Acknowledgements
Like the subway, this thesis would not be possible without the influence of so
many people. I feel so lucky to have had the support of such exceptional
people who believed in my vision for this project and helped bring it to life.
To my parents: Mom, thank you for raising me to view life through a
psychoanalytic lens, for teaching me to watch for the symbols in everything,
and for encouraging lofty ideas. Dad, thank you for teaching me what good
storytelling, logic and argumentation look like. Thank you both for your
endless love and support and for always reminding me to watch for the Ghost
Station.
To my sister: Thank you for being my partner in play and discovery, for all the
laughs, conversations, and arguments, and all the train rides when those
moments took place.
To the residents of 128 Jefferson Avenue and adjacent community: Thank you
for your warmth, your openness, and your community. Thank you for
welcoming me home after long days of fieldwork and for all the late-night and
sunset chats on the roof spent exploring big ideas and digesting subway
stories.
To my professors: First and foremost, Daniella Gandolfo, my thesis advisor,
thank you for your unreserved guidance, kindness, patience, wisdom, and
enthusiasm through every stage of this project for the past two years. Thank
you for always pushing me to expand and complicate my thinking, and for
inciting my love of anthropology in ANTH 101. Joey Weiss, thank you for
teaching me to write ethnography and for challenging me to deepen my
understanding of theory, always with a sense of humor. Betsy Traube, thank
you for your devotion as my advisor throughout my time at Wesleyan and for
your diligent edits during the early stages of this project. Margot Weiss,
thank you for encouraging me to write, to be imaginative, and for showing me
how ethnography can be art. Thank you to the Anthropology Department
and Andrew J. Goffe for providing funding for this project, allowing me to
devote my focus to it last summer.
To my classmates in ANTH 400: Thank you for all your questions, for
pushing my thinking further, and for helping me see my blind spots. It was a
privilege to share my work with you and to get to be a small part of yours too.

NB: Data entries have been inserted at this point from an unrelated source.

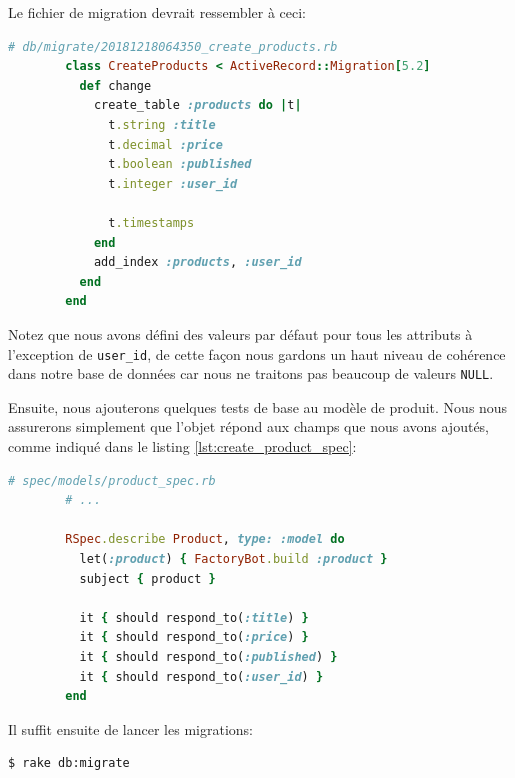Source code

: \documentclass[]{report}
\begin{document}
      Le fichier de migration devrait ressembler à ceci:

      \begin{scriptsize}
        \begin{lstlisting}[language=ruby]
        # db/migrate/20181218064350_create_products.rb
        class CreateProducts < ActiveRecord::Migration[5.2]
          def change
            create_table :products do |t|
              t.string :title
              t.decimal :price
              t.boolean :published
              t.integer :user_id

              t.timestamps
            end
            add_index :products, :user_id
          end
        end
        \end{lstlisting}
      \end{scriptsize}

      Notez que nous avons défini des valeurs par défaut pour tous les attributs à l'exception de \verb|user_id|, de cette façon nous gardons un haut niveau de cohérence dans notre base de données car nous ne traitons pas beaucoup de valeurs \verb|NULL|.

      Ensuite, nous ajouterons quelques tests de base au modèle de produit. Nous nous assurerons simplement que l'objet répond aux champs que nous avons ajoutés, comme indiqué dans le listing \ref{lst:create_product_spec}:

      \begin{scriptsize}
        \begin{lstlisting}[language=ruby, caption={Le premier test de notre modèle de produit}, label={lst:create_product_spec}]
        # spec/models/product_spec.rb
        # ...

        RSpec.describe Product, type: :model do
          let(:product) { FactoryBot.build :product }
          subject { product }

          it { should respond_to(:title) }
          it { should respond_to(:price) }
          it { should respond_to(:published) }
          it { should respond_to(:user_id) }
        end
        \end{lstlisting}
      \end{scriptsize}

      Il suffit ensuite de lancer les migrations:

      \begin{scriptsize}
        \begin{lstlisting}[language=bash]
        $ rake db:migrate
        \end{lstlisting}
      \end{scriptsize}
\end{document}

To Evelyn: Thank you for sharing your stories and perspective as a non-native
New Yorker, for listening as I sifted through my half-formed thoughts, for
helping me piece them together. This friendship is so special and so
grounding, it gives me the courage to dream.
To Meg: Thank you for your support, for helping me sit through times of
stress until I eventually found solutions. Thank you for inspiring me with your
own ideas and work. Thank you for your unconditional love, your insights,
your earnest questions, your syntactic prowess, your critiques, your stories,
and of course your transcription work on the most frustrating and
incomprehensible audio recording of all time. You are all over this project.